Task to carry out: In the listing below, find each line that holds the string "embedded" and copy it.
-------- Material for this exercise --------
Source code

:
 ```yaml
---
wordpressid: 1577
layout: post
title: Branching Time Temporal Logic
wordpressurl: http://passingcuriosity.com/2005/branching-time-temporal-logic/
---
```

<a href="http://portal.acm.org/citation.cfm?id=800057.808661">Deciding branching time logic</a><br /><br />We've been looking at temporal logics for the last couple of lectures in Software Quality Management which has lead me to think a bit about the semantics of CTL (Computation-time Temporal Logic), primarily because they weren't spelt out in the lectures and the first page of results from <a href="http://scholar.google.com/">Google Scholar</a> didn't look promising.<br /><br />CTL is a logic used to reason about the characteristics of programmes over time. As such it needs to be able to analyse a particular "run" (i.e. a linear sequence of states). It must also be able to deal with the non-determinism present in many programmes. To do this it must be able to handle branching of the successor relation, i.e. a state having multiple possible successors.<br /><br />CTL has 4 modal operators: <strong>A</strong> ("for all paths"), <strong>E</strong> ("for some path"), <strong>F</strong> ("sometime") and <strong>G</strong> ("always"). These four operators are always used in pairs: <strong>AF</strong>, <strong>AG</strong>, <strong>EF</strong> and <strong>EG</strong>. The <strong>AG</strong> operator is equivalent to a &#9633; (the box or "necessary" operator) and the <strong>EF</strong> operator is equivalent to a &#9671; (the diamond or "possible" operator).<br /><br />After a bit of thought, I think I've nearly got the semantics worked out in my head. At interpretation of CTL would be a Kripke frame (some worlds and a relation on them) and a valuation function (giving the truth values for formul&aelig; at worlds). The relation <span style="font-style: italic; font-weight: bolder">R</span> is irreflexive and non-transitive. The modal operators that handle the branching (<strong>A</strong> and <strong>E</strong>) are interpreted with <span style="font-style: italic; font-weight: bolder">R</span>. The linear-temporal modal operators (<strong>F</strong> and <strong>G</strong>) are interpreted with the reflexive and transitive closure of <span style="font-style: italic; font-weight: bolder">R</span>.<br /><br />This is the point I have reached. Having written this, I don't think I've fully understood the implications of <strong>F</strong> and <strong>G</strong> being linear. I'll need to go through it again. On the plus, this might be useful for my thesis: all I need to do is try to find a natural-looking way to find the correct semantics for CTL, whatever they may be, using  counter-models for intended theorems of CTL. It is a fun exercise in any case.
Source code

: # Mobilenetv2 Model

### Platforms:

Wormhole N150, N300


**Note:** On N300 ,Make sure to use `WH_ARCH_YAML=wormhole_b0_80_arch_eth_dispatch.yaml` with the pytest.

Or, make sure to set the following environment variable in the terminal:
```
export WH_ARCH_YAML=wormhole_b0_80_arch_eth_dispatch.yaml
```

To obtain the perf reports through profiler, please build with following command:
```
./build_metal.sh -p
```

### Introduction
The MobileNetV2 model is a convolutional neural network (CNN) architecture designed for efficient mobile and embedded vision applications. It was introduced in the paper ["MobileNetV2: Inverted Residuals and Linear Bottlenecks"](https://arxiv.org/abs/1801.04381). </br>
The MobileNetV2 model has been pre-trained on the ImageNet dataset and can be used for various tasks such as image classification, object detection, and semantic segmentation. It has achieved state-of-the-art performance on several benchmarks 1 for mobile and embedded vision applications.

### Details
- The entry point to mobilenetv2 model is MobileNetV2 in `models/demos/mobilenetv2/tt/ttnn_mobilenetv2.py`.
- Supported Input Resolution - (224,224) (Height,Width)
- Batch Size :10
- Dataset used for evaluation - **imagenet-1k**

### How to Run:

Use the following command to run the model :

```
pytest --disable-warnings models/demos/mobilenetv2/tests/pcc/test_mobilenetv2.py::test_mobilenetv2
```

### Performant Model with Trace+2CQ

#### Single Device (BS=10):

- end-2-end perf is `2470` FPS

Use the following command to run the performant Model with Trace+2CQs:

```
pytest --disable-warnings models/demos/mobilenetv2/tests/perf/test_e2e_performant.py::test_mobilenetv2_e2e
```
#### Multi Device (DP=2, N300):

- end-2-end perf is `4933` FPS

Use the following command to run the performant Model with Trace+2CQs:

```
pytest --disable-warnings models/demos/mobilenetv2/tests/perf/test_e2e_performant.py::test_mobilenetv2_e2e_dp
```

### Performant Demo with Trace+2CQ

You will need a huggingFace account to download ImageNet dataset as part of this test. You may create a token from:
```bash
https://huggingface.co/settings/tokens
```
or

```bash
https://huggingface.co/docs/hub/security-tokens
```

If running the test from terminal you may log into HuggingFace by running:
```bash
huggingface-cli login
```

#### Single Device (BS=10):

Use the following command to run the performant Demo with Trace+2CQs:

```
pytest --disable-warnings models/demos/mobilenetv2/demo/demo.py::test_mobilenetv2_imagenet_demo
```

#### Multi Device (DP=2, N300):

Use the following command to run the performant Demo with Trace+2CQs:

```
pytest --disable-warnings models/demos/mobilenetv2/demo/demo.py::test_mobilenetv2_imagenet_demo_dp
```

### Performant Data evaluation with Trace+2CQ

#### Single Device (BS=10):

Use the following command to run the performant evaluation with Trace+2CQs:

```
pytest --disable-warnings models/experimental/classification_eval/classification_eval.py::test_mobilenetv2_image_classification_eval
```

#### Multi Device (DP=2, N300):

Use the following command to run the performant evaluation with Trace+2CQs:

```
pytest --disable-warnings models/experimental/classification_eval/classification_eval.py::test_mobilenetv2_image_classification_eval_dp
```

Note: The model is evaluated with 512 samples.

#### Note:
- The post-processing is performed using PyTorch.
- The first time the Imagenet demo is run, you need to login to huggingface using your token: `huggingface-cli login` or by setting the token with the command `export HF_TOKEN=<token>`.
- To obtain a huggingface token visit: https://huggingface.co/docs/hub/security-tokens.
--------
Solution:
The MobileNetV2 model is a convolutional neural network (CNN) architecture designed for efficient mobile and embedded vision applications. It was introduced in the paper ["MobileNetV2: Inverted Residuals and Linear Bottlenecks"](https://arxiv.org/abs/1801.04381). </br>
The MobileNetV2 model has been pre-trained on the ImageNet dataset and can be used for various tasks such as image classification, object detection, and semantic segmentation. It has achieved state-of-the-art performance on several benchmarks 1 for mobile and embedded vision applications.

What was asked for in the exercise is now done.